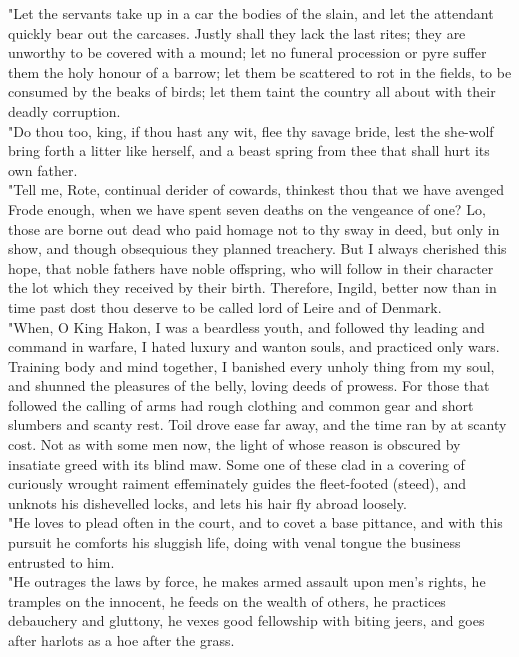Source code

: \documentclass[10pt,a4paper]{report}
\begin{document}
"Let the servants take up in a car the bodies of the slain, and let the attendant quickly bear out the carcases. Justly shall they lack the last rites; they are unworthy to be covered with a mound; let no funeral procession or pyre suffer them the holy honour of a barrow; let them be scattered to rot in the fields, to be consumed by the beaks of birds; let them taint the country all about with their deadly corruption.\\

"Do thou too, king, if thou hast any wit, flee thy savage bride, lest the she-wolf bring forth a litter like herself, and a beast spring from thee that shall hurt its own father.\\

"Tell me, Rote, continual derider of cowards, thinkest thou that we have avenged Frode enough, when we have spent seven deaths on the vengeance of one? Lo, those are borne out dead who paid homage not to thy sway in deed, but only in show, and though obsequious they planned treachery. But I always cherished this hope, that noble fathers have noble offspring, who will follow in their character the lot which they received by their birth. Therefore, Ingild, better now than in time past dost thou deserve to be called lord of Leire and of Denmark.\\

"When, O King Hakon, I was a beardless youth, and followed thy leading and command in warfare, I hated luxury and wanton souls, and practiced only wars. Training body and mind together, I banished every unholy thing from my soul, and shunned the pleasures of the belly, loving deeds of prowess. For those that followed the calling of arms had rough clothing and common gear and short slumbers and scanty rest. Toil drove ease far away, and the time ran by at scanty cost. Not as with some men now, the light of whose reason is obscured by insatiate greed with its blind maw. Some one of these clad in a covering of curiously wrought raiment effeminately guides the fleet-footed (steed), and unknots his dishevelled locks, and lets his hair fly abroad loosely.\\

"He loves to plead often in the court, and to covet a base pittance, and with this pursuit he comforts his sluggish life, doing with venal tongue the business entrusted to him.\\

"He outrages the laws by force, he makes armed assault upon men's rights, he tramples on the innocent, he feeds on the wealth of others, he practices debauchery and gluttony, he vexes good fellowship with biting jeers, and goes after harlots as a hoe after the grass.\\
\end{document}
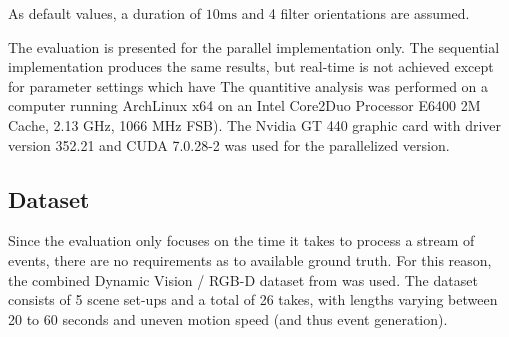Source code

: As default values, a duration of $10\mathrm{ms}$ and 4 filter orientations are assumed.

The evaluation is presented for the parallel implementation only.
The sequential implementation produces the same results, but real-time is not achieved except for parameter settings which have 
The quantitive analysis was performed on a computer running ArchLinux x64 on an Intel Core2Duo Processor E6400 2M Cache, 2.13 GHz, 1066 MHz FSB).
The Nvidia GT 440 graphic card with driver version 352.21 and CUDA 7.0.28-2 was used for the parallelized version.

\subsection{Dataset}
Since the evaluation only focuses on the time it takes to process a stream of events, there are no requirements as to available ground truth.
For this reason, the combined Dynamic Vision / RGB-D dataset from \cite{weikersdorfer2014event} was used.
The dataset consists of 5 scene set-ups and a total of 26 takes, with lengths varying between 20 to 60 seconds and uneven motion speed (and thus event generation).

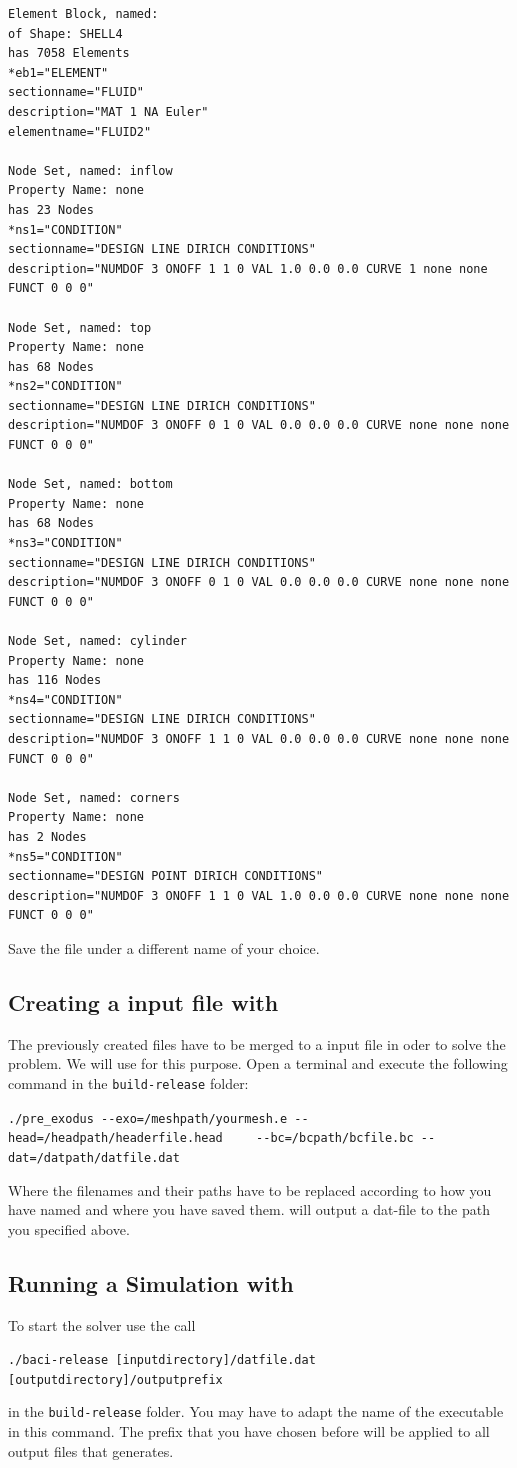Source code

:  \begin{small} \begin{verbatim}
Element Block, named: 
of Shape: SHELL4
has 7058 Elements
*eb1="ELEMENT"
sectionname="FLUID"
description="MAT 1 NA Euler"
elementname="FLUID2"

Node Set, named: inflow
Property Name: none
has 23 Nodes
*ns1="CONDITION"
sectionname="DESIGN LINE DIRICH CONDITIONS"
description="NUMDOF 3 ONOFF 1 1 0 VAL 1.0 0.0 0.0 CURVE 1 none none FUNCT 0 0 0"

Node Set, named: top
Property Name: none
has 68 Nodes
*ns2="CONDITION"
sectionname="DESIGN LINE DIRICH CONDITIONS"
description="NUMDOF 3 ONOFF 0 1 0 VAL 0.0 0.0 0.0 CURVE none none none FUNCT 0 0 0"

Node Set, named: bottom
Property Name: none
has 68 Nodes
*ns3="CONDITION"
sectionname="DESIGN LINE DIRICH CONDITIONS"
description="NUMDOF 3 ONOFF 0 1 0 VAL 0.0 0.0 0.0 CURVE none none none FUNCT 0 0 0"

Node Set, named: cylinder
Property Name: none
has 116 Nodes
*ns4="CONDITION"
sectionname="DESIGN LINE DIRICH CONDITIONS"
description="NUMDOF 3 ONOFF 1 1 0 VAL 0.0 0.0 0.0 CURVE none none none FUNCT 0 0 0"

Node Set, named: corners
Property Name: none
has 2 Nodes
*ns5="CONDITION"
sectionname="DESIGN POINT DIRICH CONDITIONS"
description="NUMDOF 3 ONOFF 1 1 0 VAL 1.0 0.0 0.0 CURVE none none none FUNCT 0 0 0"
 \end{verbatim} \end{small}
Save the file under a different name of your choice.

\subsection{Creating a \baci{} input file with \prexo}
The previously created files have to be merged to a \baci{} input file in oder 
to solve the problem. We will use \prexo for this purpose. Open a terminal 
and execute the following command in the \texttt{build-release} folder:
\begin{center}
  \verb|./pre_exodus --exo=/meshpath/yourmesh.e --head=/headpath/headerfile.head|
  \verb|	--bc=/bcpath/bcfile.bc --dat=/datpath/datfile.dat|
\end{center}
Where the filenames and their paths have to be replaced according to how you have named and where you have saved them.
\prexo will output a dat-file to the path you specified above.


\subsection{Running a Simulation with \baci{}}
\label{tut_fluid_preexo:baci}
To start the solver use the call 
\begin{center}
	\verb|./baci-release [inputdirectory]/datfile.dat [outputdirectory]/outputprefix|
\end{center}
in the \texttt{build-release} folder. You may have to adapt the name of the executable 
in this command. The prefix that you have chosen before will 
be applied to all output files that \baci{} generates.


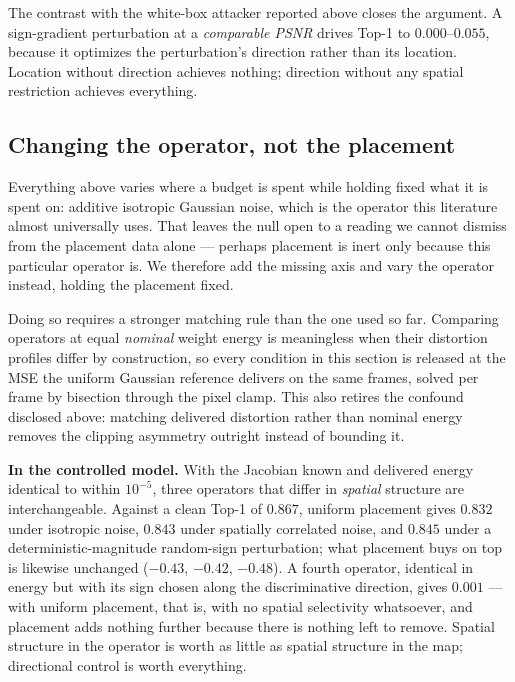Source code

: \documentclass[10pt,journal]{IEEEtran}
\begin{document}
The contrast with the white-box attacker reported above closes the argument.
A sign-gradient perturbation at a \emph{comparable PSNR} drives Top-1 to
$0.000$--$0.055$, because it optimizes the perturbation's direction rather
than its location. Location without direction achieves nothing; direction
without any spatial restriction achieves everything.

\subsection{Changing the operator, not the placement}
\label{sec:operator}

Everything above varies where a budget is spent while holding fixed what it is
spent on: additive isotropic Gaussian noise, which is the operator this
literature almost universally uses. That leaves the null open to a reading we
cannot dismiss from the placement data alone --- perhaps placement is inert
only because this particular operator is. We therefore add the missing axis
and vary the operator instead, holding the placement fixed.

Doing so requires a stronger matching rule than the one used so far.
Comparing operators at equal \emph{nominal} weight energy is meaningless when
their distortion profiles differ by construction, so every condition in this
section is released at the MSE the uniform Gaussian reference delivers on the
same frames, solved per frame by bisection through the pixel clamp. This also
retires the confound disclosed above: matching delivered distortion rather
than nominal energy removes the clipping asymmetry outright instead of
bounding it.

\textbf{In the controlled model.} With the Jacobian known and delivered energy
identical to within $10^{-5}$, three operators that differ in \emph{spatial}
structure are interchangeable. Against a clean Top-1 of $0.867$, uniform
placement gives $0.832$ under isotropic noise, $0.843$ under spatially
correlated noise, and $0.845$ under a deterministic-magnitude random-sign
perturbation; what placement buys on top is likewise unchanged ($-0.43$,
$-0.42$, $-0.48$). A fourth operator, identical in energy but with its sign
chosen along the discriminative direction, gives $0.001$ --- with uniform
placement, that is, with no spatial selectivity whatsoever, and placement adds
nothing further because there is nothing left to remove. Spatial structure in
the operator is worth as little as spatial structure in the map; directional
control is worth everything.
\end{document}
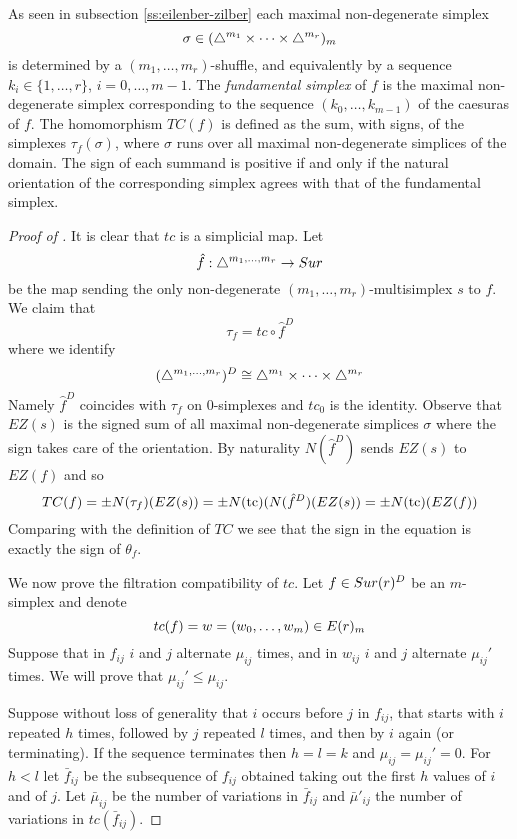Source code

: As seen in subsection \ref{ss:eilenber-zilber}
each maximal non-degenerate simplex  $$\sigma\in (\triangle^{m_1 }\times\dots\times\triangle^{m_r})_m $$ is  determined by a
$(m_1,\dots,m_r)$-shuffle, and equivalently by a sequence $k_i\in \{1,\dots ,r \}$, $i=0,\dots , m-1$.
The \textit{fundamental simplex} of $f$ is the 
maximal non-degenerate simplex corresponding to the  sequence $(k_0,\dots, k_{m-1})$ of the caesuras of $f$.
The homomorphism $TC(f)$ is defined as the sum, with signs, of the simplexes 
$\tau_f(\sigma)$, where $\sigma$ runs
over all maximal non-degenerate simplices of the domain. The sign of each summand is positive if and only if the natural orientation of the corresponding simplex agrees with that of the fundamental simplex.

\begin{proof}[Proof of ]
It is clear that $tc$ is a simplicial map.
Let $$\hat{f}:\triangle^{m_1,\dots,m_r} \to Sur$$ be the map sending the only non-degenerate $(m_1,\dots,m_r)$-multisimplex $s$ to $f$. We claim that $$\tau_f = tc \circ \hat{f}^D$$ where we identify $$(\triangle^{m_1,\dots,m_r})^D \cong \triangle^{m_1}\times\dots\times\triangle^{m_r}$$  %
Namely $\hat{f}^D$ coincides with $\tau_f$ on 0-simplexes and $tc_0$ is the identity.
Observe that $EZ(s)$ is the signed sum of all maximal non-degenerate simplices $\sigma$ where the sign takes care of the orientation.
By naturality $N(\hat{f}^D)$ sends $EZ(s)$ to $EZ(f)$ and
so $$TC(f)= \pm N(\tau_f)(EZ(s))=\pm N(\operatorname{tc})(N(\hat{f}^D)(EZ(s))=\pm N(\operatorname{tc}) (EZ(f))$$ Comparing with the definition of $TC$ we see that 
the sign in the equation is exactly the sign of $\theta_f$.

We now prove the filtration compatibility of $tc$. Let $f\in Sur(r)^{D}$ be an $m$-simplex and denote $$tc(f)=w=(w_{0},\dots,w_{m})\in E(r)_{m}$$ Suppose that in $f_{ij}$ $i$ and $j$ alternate $\mu_{ij}$ times, and in $w_{ij}$ $i$ and $j$ alternate $\mu_{ij}'$ times.
	We will prove that
	$\mu_{ij}' \leq \mu_{ij}$.

	Suppose without loss of generality that $i$ occurs before $j$ in $f_{ij}$, that starts with $i$ repeated $h$ times, followed by $j$ repeated $l$ times, and
	then by $i$ again (or terminating).
	If the sequence terminates then $h=l=k$ and $\mu_{ij}=\mu_{ij}'=0$.
	For $h <l$
	let $\bar{f}_{ij}$ be the subsequence of $f_{ij}$
	obtained taking out the first $h$ values of $i$ and of $j$.
	Let $\bar{\mu}_{ij}$ be the number of variations in $\bar{f}_{ij}$
	and $\bar{\mu}'_{ij}$ the number of variations in $tc(\bar{f}_{ij})$.


\end{proof}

§ EXERCISE DESCRIPTION
Number of lines in the records above holding the word "documentclass": state it and nothing else.

§ RESULT
2